Dalam 1–2 tahun ke depan, AHI menargetkan ekspansi NEKA ke seluruh Indonesia. Fokus awal tetap di Jabodetabek dan Pulau Jawa yang dinilai masih sangat potensial, namun perusahaan tidak menutup kemungkinan ekspansi ke luar Jawa, termasuk Sumatra, Kalimantan, dan Sulawesi, bahkan mulai tahun ini.

“Dengan jumlah dan ukuran toko yang masih relatif kecil, kontribusi NEKA terhadap total pendapatan dan laba AHI saat ini belum signifikan, diperkirakan masih di bawah 5 persen pada 2026,” kata Gregory di Jakarta, Kamis (29/1). “Namun, NEKA merupakan langkah strategis kami jangka panjang untuk memperluas basis konsumen AHI, khususnya di segmen menengah bawah.”

Saat ini, AHI mengoperasikan total 380 gerai yang terdiri dari AZKO (265 gerai), Toys Kingdom (76 gerai), Ataru (26 gerai), Pendopo, dan NEKA. Perusahaan didukung oleh sekitar 13.000 karyawan dengan total lebih dari 50.000 SKU di seluruh jaringan ritelnya.

General Manager Sales Operations NEKA, Amir Situmorang, menambahkan pengembangan NEKA difokuskan pada produktivitas dan relevansi setiap toko terhadap lingkungan sekitarnya.

“Mulai dari pemilihan lokasi, kurasi produk, hingga penawaran harga yang ramah di kantong, seluruhnya dirancang agar pelanggan dapat memenuhi kebutuhan rumah serta gaya hidup lebih nyaman sesuai dengan kebutuhan esensial,” ujarnya.

NEKA menargetkan konsumen usia 20–40 tahun, keluarga muda, pelajar, dan mahasiswa yang tinggal di kawasan sub-urban dan dekat area perumahan.

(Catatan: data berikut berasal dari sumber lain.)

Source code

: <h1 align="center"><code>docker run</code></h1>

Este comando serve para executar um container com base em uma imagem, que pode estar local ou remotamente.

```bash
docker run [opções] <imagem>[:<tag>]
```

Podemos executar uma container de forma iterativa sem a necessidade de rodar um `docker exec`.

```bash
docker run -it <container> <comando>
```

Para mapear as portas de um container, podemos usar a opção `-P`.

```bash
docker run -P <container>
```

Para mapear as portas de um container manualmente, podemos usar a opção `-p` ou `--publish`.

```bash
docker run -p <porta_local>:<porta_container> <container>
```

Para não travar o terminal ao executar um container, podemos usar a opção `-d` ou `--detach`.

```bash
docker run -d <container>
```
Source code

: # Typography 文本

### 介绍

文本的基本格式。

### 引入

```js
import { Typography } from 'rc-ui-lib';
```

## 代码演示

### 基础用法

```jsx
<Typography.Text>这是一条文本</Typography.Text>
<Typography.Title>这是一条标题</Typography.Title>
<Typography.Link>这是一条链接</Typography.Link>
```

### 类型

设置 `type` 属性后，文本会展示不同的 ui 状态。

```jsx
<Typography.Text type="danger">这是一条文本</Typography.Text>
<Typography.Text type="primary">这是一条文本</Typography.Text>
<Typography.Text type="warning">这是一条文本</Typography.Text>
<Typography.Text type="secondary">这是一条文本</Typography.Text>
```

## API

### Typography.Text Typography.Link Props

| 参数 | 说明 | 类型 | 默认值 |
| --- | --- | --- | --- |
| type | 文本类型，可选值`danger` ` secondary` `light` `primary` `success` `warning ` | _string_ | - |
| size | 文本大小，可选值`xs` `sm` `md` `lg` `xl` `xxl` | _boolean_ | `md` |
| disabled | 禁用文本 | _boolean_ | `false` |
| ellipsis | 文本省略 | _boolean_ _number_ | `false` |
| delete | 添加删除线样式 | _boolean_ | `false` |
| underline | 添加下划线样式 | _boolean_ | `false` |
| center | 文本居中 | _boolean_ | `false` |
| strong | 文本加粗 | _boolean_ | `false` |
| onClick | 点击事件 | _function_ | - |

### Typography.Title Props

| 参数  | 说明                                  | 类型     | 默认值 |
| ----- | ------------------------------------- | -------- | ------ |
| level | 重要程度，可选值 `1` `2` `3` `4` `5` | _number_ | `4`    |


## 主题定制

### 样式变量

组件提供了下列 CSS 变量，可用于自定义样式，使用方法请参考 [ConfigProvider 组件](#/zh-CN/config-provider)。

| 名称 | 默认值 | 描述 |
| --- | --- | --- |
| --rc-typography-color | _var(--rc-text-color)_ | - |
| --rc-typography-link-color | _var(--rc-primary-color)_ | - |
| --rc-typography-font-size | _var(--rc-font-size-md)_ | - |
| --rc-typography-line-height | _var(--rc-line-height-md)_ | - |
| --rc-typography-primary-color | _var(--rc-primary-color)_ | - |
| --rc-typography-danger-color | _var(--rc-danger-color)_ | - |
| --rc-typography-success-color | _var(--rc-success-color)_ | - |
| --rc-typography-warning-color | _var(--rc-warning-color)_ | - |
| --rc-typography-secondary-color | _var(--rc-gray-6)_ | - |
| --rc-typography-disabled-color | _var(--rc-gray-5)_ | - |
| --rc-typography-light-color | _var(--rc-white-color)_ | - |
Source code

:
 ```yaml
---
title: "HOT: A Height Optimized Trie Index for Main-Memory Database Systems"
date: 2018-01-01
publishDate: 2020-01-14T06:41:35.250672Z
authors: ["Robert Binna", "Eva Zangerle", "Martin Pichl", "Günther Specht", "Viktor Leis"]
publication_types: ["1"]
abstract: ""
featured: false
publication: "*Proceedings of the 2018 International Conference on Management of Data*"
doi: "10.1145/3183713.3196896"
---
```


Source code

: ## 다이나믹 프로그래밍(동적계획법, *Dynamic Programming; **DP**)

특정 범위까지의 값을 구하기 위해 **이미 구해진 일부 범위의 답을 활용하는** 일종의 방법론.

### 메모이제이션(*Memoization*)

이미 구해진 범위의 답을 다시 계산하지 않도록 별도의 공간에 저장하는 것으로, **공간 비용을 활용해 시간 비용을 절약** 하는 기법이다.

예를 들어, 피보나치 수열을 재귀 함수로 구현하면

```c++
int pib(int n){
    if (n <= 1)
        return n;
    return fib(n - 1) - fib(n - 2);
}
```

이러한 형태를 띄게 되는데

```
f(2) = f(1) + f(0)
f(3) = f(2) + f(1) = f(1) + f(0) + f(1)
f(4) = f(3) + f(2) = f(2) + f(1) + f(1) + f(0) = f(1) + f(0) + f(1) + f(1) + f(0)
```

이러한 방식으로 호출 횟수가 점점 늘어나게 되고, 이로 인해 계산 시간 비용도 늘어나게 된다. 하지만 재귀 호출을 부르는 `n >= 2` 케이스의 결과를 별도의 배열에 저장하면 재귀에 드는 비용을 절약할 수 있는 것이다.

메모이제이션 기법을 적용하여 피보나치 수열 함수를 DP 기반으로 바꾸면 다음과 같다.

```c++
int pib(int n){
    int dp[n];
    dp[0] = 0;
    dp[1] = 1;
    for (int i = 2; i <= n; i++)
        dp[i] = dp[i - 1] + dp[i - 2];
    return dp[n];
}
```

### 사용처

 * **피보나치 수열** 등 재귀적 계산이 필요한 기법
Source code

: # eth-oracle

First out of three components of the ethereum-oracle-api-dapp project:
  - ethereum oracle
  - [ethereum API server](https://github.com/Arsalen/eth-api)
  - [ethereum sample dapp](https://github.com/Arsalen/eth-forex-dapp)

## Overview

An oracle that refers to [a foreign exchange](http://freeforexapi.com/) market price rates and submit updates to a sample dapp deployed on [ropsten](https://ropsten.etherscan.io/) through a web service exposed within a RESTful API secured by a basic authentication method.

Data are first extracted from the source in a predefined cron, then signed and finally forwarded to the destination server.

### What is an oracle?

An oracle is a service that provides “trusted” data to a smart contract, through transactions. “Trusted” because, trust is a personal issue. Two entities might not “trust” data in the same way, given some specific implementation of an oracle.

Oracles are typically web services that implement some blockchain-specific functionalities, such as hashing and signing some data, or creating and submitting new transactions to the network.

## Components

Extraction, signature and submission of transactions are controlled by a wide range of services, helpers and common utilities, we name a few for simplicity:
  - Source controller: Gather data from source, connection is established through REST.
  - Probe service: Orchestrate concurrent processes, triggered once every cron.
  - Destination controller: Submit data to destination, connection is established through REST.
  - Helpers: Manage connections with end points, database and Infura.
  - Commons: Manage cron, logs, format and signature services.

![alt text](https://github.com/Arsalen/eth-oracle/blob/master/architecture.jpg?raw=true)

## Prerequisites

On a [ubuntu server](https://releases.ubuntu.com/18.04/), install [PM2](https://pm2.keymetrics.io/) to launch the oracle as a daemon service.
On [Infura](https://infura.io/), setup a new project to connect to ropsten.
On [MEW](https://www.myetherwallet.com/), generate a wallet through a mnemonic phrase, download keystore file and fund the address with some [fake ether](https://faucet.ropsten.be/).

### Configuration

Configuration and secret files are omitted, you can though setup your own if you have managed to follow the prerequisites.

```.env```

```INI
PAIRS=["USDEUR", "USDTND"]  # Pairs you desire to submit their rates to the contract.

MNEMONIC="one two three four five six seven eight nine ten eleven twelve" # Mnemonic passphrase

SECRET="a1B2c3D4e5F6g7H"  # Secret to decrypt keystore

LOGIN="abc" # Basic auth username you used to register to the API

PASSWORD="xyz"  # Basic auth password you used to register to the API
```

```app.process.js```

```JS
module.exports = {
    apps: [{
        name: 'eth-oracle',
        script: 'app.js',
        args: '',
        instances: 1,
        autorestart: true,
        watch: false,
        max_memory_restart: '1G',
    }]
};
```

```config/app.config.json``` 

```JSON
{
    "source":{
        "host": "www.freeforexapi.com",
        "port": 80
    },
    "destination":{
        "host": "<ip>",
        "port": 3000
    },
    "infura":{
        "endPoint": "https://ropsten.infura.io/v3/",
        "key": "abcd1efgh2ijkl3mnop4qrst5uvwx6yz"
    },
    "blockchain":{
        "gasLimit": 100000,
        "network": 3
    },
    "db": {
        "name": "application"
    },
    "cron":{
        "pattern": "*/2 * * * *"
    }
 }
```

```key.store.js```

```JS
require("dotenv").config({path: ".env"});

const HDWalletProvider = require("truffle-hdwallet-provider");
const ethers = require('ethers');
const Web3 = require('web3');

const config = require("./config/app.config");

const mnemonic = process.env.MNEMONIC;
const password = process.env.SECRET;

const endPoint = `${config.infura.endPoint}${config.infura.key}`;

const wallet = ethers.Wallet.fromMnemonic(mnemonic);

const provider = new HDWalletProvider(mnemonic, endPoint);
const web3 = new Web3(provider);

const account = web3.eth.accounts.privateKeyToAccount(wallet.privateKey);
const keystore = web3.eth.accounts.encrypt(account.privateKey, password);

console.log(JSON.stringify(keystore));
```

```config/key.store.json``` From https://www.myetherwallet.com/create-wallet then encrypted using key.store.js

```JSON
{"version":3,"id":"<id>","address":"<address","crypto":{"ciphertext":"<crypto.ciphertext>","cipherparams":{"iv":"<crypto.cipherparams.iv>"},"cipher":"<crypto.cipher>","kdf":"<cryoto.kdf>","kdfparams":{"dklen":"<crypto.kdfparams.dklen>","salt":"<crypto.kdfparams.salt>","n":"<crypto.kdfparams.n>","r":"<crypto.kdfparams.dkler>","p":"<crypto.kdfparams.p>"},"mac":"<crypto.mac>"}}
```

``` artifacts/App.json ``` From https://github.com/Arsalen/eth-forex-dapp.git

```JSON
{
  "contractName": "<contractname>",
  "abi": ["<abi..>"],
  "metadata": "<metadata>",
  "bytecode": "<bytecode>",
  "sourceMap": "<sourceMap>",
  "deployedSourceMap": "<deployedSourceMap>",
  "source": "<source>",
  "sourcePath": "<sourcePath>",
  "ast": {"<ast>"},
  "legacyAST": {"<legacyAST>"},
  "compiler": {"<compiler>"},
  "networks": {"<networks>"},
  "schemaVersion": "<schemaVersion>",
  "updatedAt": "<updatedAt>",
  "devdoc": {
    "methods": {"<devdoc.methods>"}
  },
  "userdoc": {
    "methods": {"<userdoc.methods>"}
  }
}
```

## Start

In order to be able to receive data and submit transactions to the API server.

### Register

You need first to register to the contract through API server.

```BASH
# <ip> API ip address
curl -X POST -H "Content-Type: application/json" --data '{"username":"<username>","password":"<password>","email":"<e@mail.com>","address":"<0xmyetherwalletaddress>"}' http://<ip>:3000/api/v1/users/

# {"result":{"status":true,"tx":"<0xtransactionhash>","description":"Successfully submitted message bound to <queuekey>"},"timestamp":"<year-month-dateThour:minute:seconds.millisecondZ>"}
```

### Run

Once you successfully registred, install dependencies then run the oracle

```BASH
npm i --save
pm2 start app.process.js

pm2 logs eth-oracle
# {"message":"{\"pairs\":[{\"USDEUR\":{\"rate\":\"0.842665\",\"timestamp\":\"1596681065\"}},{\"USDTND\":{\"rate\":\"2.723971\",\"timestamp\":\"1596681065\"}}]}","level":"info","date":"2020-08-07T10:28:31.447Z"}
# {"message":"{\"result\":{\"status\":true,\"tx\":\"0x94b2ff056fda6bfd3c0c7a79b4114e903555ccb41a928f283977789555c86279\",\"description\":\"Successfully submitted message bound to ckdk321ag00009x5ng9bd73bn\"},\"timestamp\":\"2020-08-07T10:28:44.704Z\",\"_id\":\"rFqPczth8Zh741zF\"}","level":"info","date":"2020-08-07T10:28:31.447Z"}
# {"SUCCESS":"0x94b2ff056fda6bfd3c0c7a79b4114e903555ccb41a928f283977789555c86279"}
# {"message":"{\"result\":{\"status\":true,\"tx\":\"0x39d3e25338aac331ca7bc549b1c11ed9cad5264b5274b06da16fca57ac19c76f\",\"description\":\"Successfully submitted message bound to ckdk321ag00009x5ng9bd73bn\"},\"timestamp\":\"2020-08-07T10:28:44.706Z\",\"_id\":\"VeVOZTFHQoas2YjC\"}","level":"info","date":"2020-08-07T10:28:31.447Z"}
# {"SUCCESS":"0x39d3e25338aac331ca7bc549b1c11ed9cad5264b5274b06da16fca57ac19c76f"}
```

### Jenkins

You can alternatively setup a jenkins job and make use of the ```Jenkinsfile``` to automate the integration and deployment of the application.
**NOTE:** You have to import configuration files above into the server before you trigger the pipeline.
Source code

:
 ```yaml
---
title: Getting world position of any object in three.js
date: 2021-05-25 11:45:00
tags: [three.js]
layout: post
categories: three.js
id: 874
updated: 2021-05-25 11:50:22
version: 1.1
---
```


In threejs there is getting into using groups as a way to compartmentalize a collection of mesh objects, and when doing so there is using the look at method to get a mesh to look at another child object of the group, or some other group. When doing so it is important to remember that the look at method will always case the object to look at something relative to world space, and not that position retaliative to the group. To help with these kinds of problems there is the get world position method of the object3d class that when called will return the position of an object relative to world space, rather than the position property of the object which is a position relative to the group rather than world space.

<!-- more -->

Saat ini, NEKA memiliki lebih dari 10.000 SKU dan jumlah tersebut akan terus bertambah seiring pengembangan bisnis.

Ke depan, AHI akan terus mengembangkan NEKA melalui pembukaan toko di berbagai wilayah baru secara bertahap.

Editorial Team

EditorEkarina .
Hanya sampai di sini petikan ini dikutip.